For the first three quarters of its life it lived in comparative silence. Woodpeckers, birdsong, wind. Coyotes and wolves at night. Occasional lions and bears. Right at the top of a hill, deep in a forest, looking down on the huge woods, at it’s kin, many older and wiser trees in more accessible places. Perhaps the nomadic tribes hunted nearby from time to time. Maybe it provided a good viewpoint if climbed, being a huge tree in a high place.
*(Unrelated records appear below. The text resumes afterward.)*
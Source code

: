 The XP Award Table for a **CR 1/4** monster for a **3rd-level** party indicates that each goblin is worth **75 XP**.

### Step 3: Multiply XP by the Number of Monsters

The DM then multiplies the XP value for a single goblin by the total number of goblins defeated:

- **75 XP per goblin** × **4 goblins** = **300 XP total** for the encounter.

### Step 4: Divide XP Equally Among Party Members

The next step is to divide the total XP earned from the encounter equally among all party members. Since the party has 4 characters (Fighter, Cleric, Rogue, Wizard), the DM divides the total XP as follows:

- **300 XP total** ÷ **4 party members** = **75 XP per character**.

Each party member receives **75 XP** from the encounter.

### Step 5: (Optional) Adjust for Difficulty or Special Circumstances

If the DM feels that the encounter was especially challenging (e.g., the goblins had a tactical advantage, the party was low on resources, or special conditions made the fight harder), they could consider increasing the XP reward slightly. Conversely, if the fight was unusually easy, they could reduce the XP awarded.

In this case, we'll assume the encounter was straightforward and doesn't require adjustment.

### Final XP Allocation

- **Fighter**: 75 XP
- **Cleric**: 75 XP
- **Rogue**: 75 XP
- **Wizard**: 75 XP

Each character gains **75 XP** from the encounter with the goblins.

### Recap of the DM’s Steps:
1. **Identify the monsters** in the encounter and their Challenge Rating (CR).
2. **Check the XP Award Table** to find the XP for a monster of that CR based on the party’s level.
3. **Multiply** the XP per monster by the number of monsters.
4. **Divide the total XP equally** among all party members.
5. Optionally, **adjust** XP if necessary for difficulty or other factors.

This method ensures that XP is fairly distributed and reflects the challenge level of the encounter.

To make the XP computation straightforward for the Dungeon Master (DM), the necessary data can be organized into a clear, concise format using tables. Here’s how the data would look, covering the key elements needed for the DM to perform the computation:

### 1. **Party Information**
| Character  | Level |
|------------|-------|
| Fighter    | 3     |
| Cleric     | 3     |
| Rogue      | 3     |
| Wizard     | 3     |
It was there when the Romans came to Britain, this tree. It was there when they suddenly left. It weathered the Dark Ages that followed as people moved into the stone vacuum, and the abandoned infrastructure. It sat there in the wind and weather as Harald got one in the eye at Hastings and everybody started to pretend to be Norman. It was there through the crusades when we had coalesced enough of a united sense of identity that we could pit it that identity in opposition to another worldview. It was there when we fought ourselves at home and won and lost and won and lost. Henry VII hit the throne of England and it was still peacefully growing. Then after this millennium and a half of peacefully existing, the event that was going to lead to a very different existence took place. That Italian brute setting forth with three ships from Spain found a “new world”. Still, nothing would have really troubled this tree until a couple of hundred years ago, when thousands of clever monkeys swarmed into California.
How the hell do you even cut one of these things down? Once it’s down how do you load it onto the wagon? There would’ve been bigger trees than this in the area. Many of them. It would’ve felt impossible to have felled so many at the start, but people realised that the real gold was the wood, to make houses for the people who found the gold.
Pretty much all the ancient trees in this area are gaps on the forest floor, surrounded by younger trees. It is a tremendous endeavour to have managed, to have turned so many of these unfathomably ancient living organisms into houses. But when there’s money to be made…
They are tough trees, these redwoods. Their soft bark protects them from disease and fire. They shoot straight up into the air, so high, amazing vast organisms, living at a different pace from us, providing habitat, making the light beautiful.
We walked to a few but this one was the oldest and it was so old. The hippy in me was thrilled to find it.
Today has been a lovely end to this week in California. A good walk. Great company, and a fantastic tour guide in Lisa. Plus an incredibly old tree, now protected, that probably survived the logging in the 1800’s by being at the top of a hill.